» DATA EXTRACT
=== Begin Enclosure ===
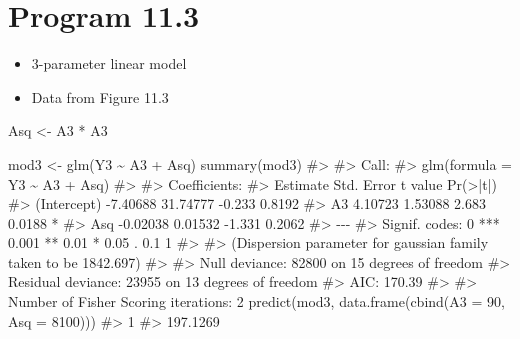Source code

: \documentclass[
  10pt,
  a4paper,
]{book}
\newenvironment{Shaded}{\begin{snugshade}}{\end{snugshade}}
\newcommand{\AttributeTok}[1]{\textcolor[rgb]{0.40,0.45,0.13}{#1}}
\newcommand{\CommentTok}[1]{\textcolor[rgb]{0.37,0.37,0.37}{#1}}
\newcommand{\DecValTok}[1]{\textcolor[rgb]{0.68,0.00,0.00}{#1}}
\newcommand{\FunctionTok}[1]{\textcolor[rgb]{0.28,0.35,0.67}{#1}}
\newcommand{\NormalTok}[1]{\textcolor[rgb]{0.00,0.46,0.62}{#1}}
\newcommand{\OtherTok}[1]{\textcolor[rgb]{0.00,0.46,0.62}{#1}}
\newcommand{\SpecialCharTok}[1]{\textcolor[rgb]{0.37,0.37,0.37}{#1}}
\providecommand{\tightlist}{%
  \setlength{\itemsep}{0pt}\setlength{\parskip}{0pt}}
\begin{document}
\section{Program 11.3}\label{program-11.3}

\begin{itemize}
\tightlist
\item
  3-parameter linear model
\item
  Data from Figure 11.3
\end{itemize}

\begin{Shaded}
\begin{Highlighting}[]
\NormalTok{Asq }\OtherTok{\textless{}{-}}\NormalTok{ A3 }\SpecialCharTok{*}\NormalTok{ A3}

\NormalTok{mod3 }\OtherTok{\textless{}{-}} \FunctionTok{glm}\NormalTok{(Y3 }\SpecialCharTok{\textasciitilde{}}\NormalTok{ A3 }\SpecialCharTok{+}\NormalTok{ Asq)}
\FunctionTok{summary}\NormalTok{(mod3)}
\CommentTok{\#\textgreater{} }
\CommentTok{\#\textgreater{} Call:}
\CommentTok{\#\textgreater{} glm(formula = Y3 \textasciitilde{} A3 + Asq)}
\CommentTok{\#\textgreater{} }
\CommentTok{\#\textgreater{} Coefficients:}
\CommentTok{\#\textgreater{}             Estimate Std. Error t value Pr(\textgreater{}|t|)  }
\CommentTok{\#\textgreater{} (Intercept) {-}7.40688   31.74777  {-}0.233   0.8192  }
\CommentTok{\#\textgreater{} A3           4.10723    1.53088   2.683   0.0188 *}
\CommentTok{\#\textgreater{} Asq         {-}0.02038    0.01532  {-}1.331   0.2062  }
\CommentTok{\#\textgreater{} {-}{-}{-}}
\CommentTok{\#\textgreater{} Signif. codes:  0 \textquotesingle{}***\textquotesingle{} 0.001 \textquotesingle{}**\textquotesingle{} 0.01 \textquotesingle{}*\textquotesingle{} 0.05 \textquotesingle{}.\textquotesingle{} 0.1 \textquotesingle{} \textquotesingle{} 1}
\CommentTok{\#\textgreater{} }
\CommentTok{\#\textgreater{} (Dispersion parameter for gaussian family taken to be 1842.697)}
\CommentTok{\#\textgreater{} }
\CommentTok{\#\textgreater{}     Null deviance: 82800  on 15  degrees of freedom}
\CommentTok{\#\textgreater{} Residual deviance: 23955  on 13  degrees of freedom}
\CommentTok{\#\textgreater{} AIC: 170.39}
\CommentTok{\#\textgreater{} }
\CommentTok{\#\textgreater{} Number of Fisher Scoring iterations: 2}
\FunctionTok{predict}\NormalTok{(mod3, }\FunctionTok{data.frame}\NormalTok{(}\FunctionTok{cbind}\NormalTok{(}\AttributeTok{A3 =} \DecValTok{90}\NormalTok{, }\AttributeTok{Asq =} \DecValTok{8100}\NormalTok{)))}
\CommentTok{\#\textgreater{}        1 }
\CommentTok{\#\textgreater{} 197.1269}
\end{Highlighting}
\end{Shaded}
\end{document}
=== End Enclosure ===
Output all the entries exactly, minus any pictures.

» PROBLEM SOLUTION
Source code

: \documentclass[
  10pt,
  a4paper,
]{book}
\newenvironment{Shaded}{\begin{snugshade}}{\end{snugshade}}
\newcommand{\AttributeTok}[1]{\textcolor[rgb]{0.40,0.45,0.13}{#1}}
\newcommand{\CommentTok}[1]{\textcolor[rgb]{0.37,0.37,0.37}{#1}}
\newcommand{\DecValTok}[1]{\textcolor[rgb]{0.68,0.00,0.00}{#1}}
\newcommand{\FunctionTok}[1]{\textcolor[rgb]{0.28,0.35,0.67}{#1}}
\newcommand{\NormalTok}[1]{\textcolor[rgb]{0.00,0.46,0.62}{#1}}
\newcommand{\OtherTok}[1]{\textcolor[rgb]{0.00,0.46,0.62}{#1}}
\newcommand{\SpecialCharTok}[1]{\textcolor[rgb]{0.37,0.37,0.37}{#1}}
\providecommand{\tightlist}{%
  \setlength{\itemsep}{0pt}\setlength{\parskip}{0pt}}
\begin{document}
\section{Program 11.3}\label{program-11.3}

\begin{itemize}
\tightlist
\item
  3-parameter linear model
\item
  Data from Figure 11.3
\end{itemize}

\begin{Shaded}
\begin{Highlighting}[]
\NormalTok{Asq }\OtherTok{\textless{}{-}}\NormalTok{ A3 }\SpecialCharTok{*}\NormalTok{ A3}

\NormalTok{mod3 }\OtherTok{\textless{}{-}} \FunctionTok{glm}\NormalTok{(Y3 }\SpecialCharTok{\textasciitilde{}}\NormalTok{ A3 }\SpecialCharTok{+}\NormalTok{ Asq)}
\FunctionTok{summary}\NormalTok{(mod3)}
\CommentTok{\#\textgreater{} }
\CommentTok{\#\textgreater{} Call:}
\CommentTok{\#\textgreater{} glm(formula = Y3 \textasciitilde{} A3 + Asq)}
\CommentTok{\#\textgreater{} }
\CommentTok{\#\textgreater{} Coefficients:}
\CommentTok{\#\textgreater{}             Estimate Std. Error t value Pr(\textgreater{}|t|)  }
\CommentTok{\#\textgreater{} (Intercept) {-}7.40688   31.74777  {-}0.233   0.8192  }
\CommentTok{\#\textgreater{} A3           4.10723    1.53088   2.683   0.0188 *}
\CommentTok{\#\textgreater{} Asq         {-}0.02038    0.01532  {-}1.331   0.2062  }
\CommentTok{\#\textgreater{} {-}{-}{-}}
\CommentTok{\#\textgreater{} Signif. codes:  0 \textquotesingle{}***\textquotesingle{} 0.001 \textquotesingle{}**\textquotesingle{} 0.01 \textquotesingle{}*\textquotesingle{} 0.05 \textquotesingle{}.\textquotesingle{} 0.1 \textquotesingle{} \textquotesingle{} 1}
\CommentTok{\#\textgreater{} }
\CommentTok{\#\textgreater{} (Dispersion parameter for gaussian family taken to be 1842.697)}
\CommentTok{\#\textgreater{} }
\CommentTok{\#\textgreater{}     Null deviance: 82800  on 15  degrees of freedom}
\CommentTok{\#\textgreater{} Residual deviance: 23955  on 13  degrees of freedom}
\CommentTok{\#\textgreater{} AIC: 170.39}
\CommentTok{\#\textgreater{} }
\CommentTok{\#\textgreater{} Number of Fisher Scoring iterations: 2}
\FunctionTok{predict}\NormalTok{(mod3, }\FunctionTok{data.frame}\NormalTok{(}\FunctionTok{cbind}\NormalTok{(}\AttributeTok{A3 =} \DecValTok{90}\NormalTok{, }\AttributeTok{Asq =} \DecValTok{8100}\NormalTok{)))}
\CommentTok{\#\textgreater{}        1 }
\CommentTok{\#\textgreater{} 197.1269}
\end{Highlighting}
\end{Shaded}
\end{document}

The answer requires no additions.